This shift in opinion is one of the subjects of Ritchie Robertson’s capacious book on the Enlightenment. Nearly a thousand pages long, cogently expressed and scrupulously documented, it examines the new concern in 18th-century Europe with abandoning false beliefs, particularly those disseminated by the clergy or relating to the supernatural. The aim was to arrive at an understanding of the world based not on received authority but on a combination of reason and empirical observation. Robertson reminds us that when a Berlin pastor asked Immanuel Kant in 1784, ‘Was ist Aufklärung?’ (‘What is enlightenment?’), Kant answered that it was the process of growing up, achieving intellectual independence and thinking for oneself (Selbstdenken). Its motto was: ‘Sapere aude!’ ‘Have the courage to use your own understanding!’

By that time the growing up had long been underway. Any account of the origins of the Enlightenment has to take in two of the most fiercely independent intellectuals of the 17th century, Hobbes and Spinoza, both of whom challenged accepted verities. Spinoza was ostracised by the Jewish community in Amsterdam for his supposed atheism; Hobbes was denounced in England and beyond for his unrelenting anticlericalism. In Leviathan (1651), he caused much pain with a satirical passage comparing the Catholic Church to the kingdom of fairies: ‘The fairies marry not; but there be amongst them Incubi, that have copulation with flesh and blood. The priests also marry not.’ Voltaire couldn’t have improved on that.

Many 17th-century writers pursued ideas of material progress, or ‘improvement’. In The Invention of Improvement (2015), Paul Slack interestingly showed how a word that originally referred to profitable agrarian innovation took on a more general meaning as a progressive slogan for beneficial change of any kind. ‘Improvement’ was the application of reason and ingenuity to the task of increasing a country’s wealth and the happiness of its inhabitants. It could take many different forms, from better crop rotations to the building of canals; its spirit would animate the Industrial Revolution.

A very visible example of improvement was the street lighting installed in European cities and towns in the late 17th and early 18th centuries. Robertson devotes only a paragraph to it but as Roger Ekirch, a historian of the night, has observed, street lighting transformed the texture of urban life. It opened up the evening as a time for both labour and leisure, and provided a new and enduring metaphor. The coming of the light symbolised the escape from the moral and intellectual darkness of ignorance, illiteracy, innumeracy, superstition and intolerance.
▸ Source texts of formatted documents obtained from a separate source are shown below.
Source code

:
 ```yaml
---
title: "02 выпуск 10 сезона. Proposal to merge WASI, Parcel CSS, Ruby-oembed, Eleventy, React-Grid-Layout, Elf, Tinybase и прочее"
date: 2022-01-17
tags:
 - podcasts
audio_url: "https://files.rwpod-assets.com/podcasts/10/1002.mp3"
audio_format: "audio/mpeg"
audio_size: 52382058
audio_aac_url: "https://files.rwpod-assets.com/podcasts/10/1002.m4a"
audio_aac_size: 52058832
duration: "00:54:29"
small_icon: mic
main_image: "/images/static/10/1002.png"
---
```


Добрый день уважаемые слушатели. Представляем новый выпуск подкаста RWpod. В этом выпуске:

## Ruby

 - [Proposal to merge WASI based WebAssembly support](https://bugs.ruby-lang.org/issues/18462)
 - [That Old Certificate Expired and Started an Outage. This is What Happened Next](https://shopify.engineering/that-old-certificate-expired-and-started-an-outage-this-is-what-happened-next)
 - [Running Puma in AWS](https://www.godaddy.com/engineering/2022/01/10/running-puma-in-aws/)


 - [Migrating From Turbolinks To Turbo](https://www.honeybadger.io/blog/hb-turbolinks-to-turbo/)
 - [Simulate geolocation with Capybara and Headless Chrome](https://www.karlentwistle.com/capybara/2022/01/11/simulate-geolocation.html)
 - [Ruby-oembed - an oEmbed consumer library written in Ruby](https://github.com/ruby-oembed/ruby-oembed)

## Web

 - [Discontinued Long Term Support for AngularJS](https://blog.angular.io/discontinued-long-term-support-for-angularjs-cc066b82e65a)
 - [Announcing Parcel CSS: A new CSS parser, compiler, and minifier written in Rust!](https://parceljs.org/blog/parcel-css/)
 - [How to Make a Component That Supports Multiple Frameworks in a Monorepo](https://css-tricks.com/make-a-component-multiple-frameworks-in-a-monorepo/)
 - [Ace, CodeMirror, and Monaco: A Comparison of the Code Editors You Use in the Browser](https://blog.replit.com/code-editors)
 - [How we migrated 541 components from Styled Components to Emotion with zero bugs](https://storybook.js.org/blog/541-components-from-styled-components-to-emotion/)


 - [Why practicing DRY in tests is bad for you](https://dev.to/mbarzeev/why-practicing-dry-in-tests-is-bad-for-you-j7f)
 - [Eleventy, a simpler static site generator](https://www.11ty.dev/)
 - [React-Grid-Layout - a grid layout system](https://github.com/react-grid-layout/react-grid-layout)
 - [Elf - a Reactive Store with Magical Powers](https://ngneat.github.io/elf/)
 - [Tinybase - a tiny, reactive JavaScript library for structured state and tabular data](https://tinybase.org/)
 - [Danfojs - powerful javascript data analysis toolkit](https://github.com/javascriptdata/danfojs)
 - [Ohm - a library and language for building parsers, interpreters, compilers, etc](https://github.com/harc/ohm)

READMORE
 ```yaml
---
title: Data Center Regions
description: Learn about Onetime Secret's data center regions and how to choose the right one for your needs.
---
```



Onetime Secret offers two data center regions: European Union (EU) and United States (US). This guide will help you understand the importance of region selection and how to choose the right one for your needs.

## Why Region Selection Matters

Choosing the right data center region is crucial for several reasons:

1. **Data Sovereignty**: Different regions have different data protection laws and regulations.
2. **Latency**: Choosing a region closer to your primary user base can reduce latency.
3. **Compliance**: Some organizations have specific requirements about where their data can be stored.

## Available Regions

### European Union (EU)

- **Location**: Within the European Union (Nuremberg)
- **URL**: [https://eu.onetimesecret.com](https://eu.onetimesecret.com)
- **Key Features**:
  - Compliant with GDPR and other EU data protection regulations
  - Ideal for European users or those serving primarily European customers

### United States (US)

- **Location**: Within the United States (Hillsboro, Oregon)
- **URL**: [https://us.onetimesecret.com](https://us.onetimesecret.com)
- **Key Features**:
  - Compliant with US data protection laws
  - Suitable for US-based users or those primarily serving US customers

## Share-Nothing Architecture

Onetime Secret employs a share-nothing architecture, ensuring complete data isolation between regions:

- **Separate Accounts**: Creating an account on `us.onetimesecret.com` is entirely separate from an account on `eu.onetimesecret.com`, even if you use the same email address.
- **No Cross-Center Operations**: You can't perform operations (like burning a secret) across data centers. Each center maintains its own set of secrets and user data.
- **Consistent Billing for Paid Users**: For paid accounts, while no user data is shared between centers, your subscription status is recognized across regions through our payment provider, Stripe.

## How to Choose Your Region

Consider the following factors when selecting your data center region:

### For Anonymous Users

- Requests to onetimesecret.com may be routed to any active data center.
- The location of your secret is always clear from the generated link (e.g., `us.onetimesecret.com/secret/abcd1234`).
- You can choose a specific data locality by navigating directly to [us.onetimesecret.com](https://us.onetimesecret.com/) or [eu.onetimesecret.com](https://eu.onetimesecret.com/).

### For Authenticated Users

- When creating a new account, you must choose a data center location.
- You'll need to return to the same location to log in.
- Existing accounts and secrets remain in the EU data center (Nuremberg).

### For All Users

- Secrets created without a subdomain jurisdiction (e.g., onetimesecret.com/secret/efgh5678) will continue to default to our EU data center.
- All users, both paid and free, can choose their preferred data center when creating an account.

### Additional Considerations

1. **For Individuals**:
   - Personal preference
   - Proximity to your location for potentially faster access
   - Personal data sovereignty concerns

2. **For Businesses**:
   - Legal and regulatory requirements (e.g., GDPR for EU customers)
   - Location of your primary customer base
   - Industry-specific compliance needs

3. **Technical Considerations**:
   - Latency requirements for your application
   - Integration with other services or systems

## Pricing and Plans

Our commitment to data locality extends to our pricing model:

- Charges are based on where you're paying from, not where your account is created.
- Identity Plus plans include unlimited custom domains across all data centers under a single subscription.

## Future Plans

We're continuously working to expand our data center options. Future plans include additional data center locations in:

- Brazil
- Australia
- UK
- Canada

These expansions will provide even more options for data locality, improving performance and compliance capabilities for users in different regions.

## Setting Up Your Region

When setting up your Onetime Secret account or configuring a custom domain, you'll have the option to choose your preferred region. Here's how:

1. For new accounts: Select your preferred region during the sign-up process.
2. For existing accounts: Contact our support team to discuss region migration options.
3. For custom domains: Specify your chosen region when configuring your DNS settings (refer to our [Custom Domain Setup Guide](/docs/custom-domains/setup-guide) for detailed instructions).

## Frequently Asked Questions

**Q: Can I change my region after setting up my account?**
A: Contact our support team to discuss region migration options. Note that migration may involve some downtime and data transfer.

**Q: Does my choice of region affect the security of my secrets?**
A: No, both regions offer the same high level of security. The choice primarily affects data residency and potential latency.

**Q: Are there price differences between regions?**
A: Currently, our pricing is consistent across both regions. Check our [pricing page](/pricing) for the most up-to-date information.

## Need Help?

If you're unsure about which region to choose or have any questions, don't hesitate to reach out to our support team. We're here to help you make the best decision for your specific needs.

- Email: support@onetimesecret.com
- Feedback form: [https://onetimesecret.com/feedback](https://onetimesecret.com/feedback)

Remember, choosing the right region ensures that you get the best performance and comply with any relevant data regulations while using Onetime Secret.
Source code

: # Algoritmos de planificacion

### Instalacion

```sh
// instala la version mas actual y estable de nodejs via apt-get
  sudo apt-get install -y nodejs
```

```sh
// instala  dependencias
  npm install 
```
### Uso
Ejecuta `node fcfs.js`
In March 1706, in the midst of the War of the Spanish Succession, Anthony Ashley Cooper, third earl of Shaftesbury, wrote excitedly to the Swiss biblical scholar Jean Le Clerc. ‘There is,’ he declared, ‘a mighty light which spreads itself over the world, especially in those two free nations of England and Holland, upon whom the affairs of Europe now turn; and if Heaven sends us a peace soon … it is impossible but letters and knowledge must advance in greater proportion than ever.’ Peace was still seven years off, but Shaftesbury’s ‘mighty light’ would shine ever more brightly in the age of what would eventually come to be known as the European Enlightenment. This wasn’t the way it was understood at the time. Contemporaries spoke of the spread of enlightenment, of Lumières or Aufklärung, but they had no concept of the Enlightenment as a purposeful movement or a distinct era in history. That changed with Hegel. His Lectures on the History of Philosophy, which he began in 1819, led the 18th century to be seen as the Age of Reason, the moment when religion itself was put into question.

The governments of European states did not go quite that far. But many were prepared to offer a degree of toleration to those who felt unable to adhere to the country’s official faith. John Locke, writing at the end of the 17th century, had been in favour of such toleration, not as a right of conscience but because he thought persecution didn’t work. He excluded Catholics, whose allegiance to a ‘foreign prince’ meant that they couldn’t be trusted to be loyal citizens, as well as atheists, whose disbelief in divine punishment robbed them of a powerful incentive to keep their promises. Only a very few of Locke’s contemporaries – Spinoza, for instance, and the Huguenot philosopher Pierre Bayle, author of an encyclopedic history of ideas – regarded freedom of religion as a natural right. By the 1760s, however, Voltaire was describing tolerance as ‘the hallmark of humanity’, and Kant followed by arguing that ‘tolerance’ was the wrong word: religious freedom should be permitted as a matter of course. Tom Paine thought the same.

The Enlightenment placed heavy emphasis on the need to expand the reservoir of useful knowledge. The inspiration was Francis Bacon, whose The Advancement of Learning (1605) asserted that intellectual research should seek to identify the best route to health, wealth and the betterment of the human condition. This was the objective of the 18th-century philosophes. In his Preliminary Discourse to the Encyclopedia of Diderot (1751), Jean Le Rond d’Alembert cited Bacon as the most important of those predecessors who had, ‘silently in the shadows, prepared from afar the light which gradually, by imperceptible degrees, would illuminate the world’. Bacon’s contribution had been to formulate an ideology of scientific progress; it was left to others to make that progress. By inventing new instruments – the telescope, the microscope, the air pump and the pendulum – and by discovering fundamental laws of nature, the natural philosophers of the 17th and 18th centuries made great advances in what we now call ‘science’, which would be so central to the Enlightenment.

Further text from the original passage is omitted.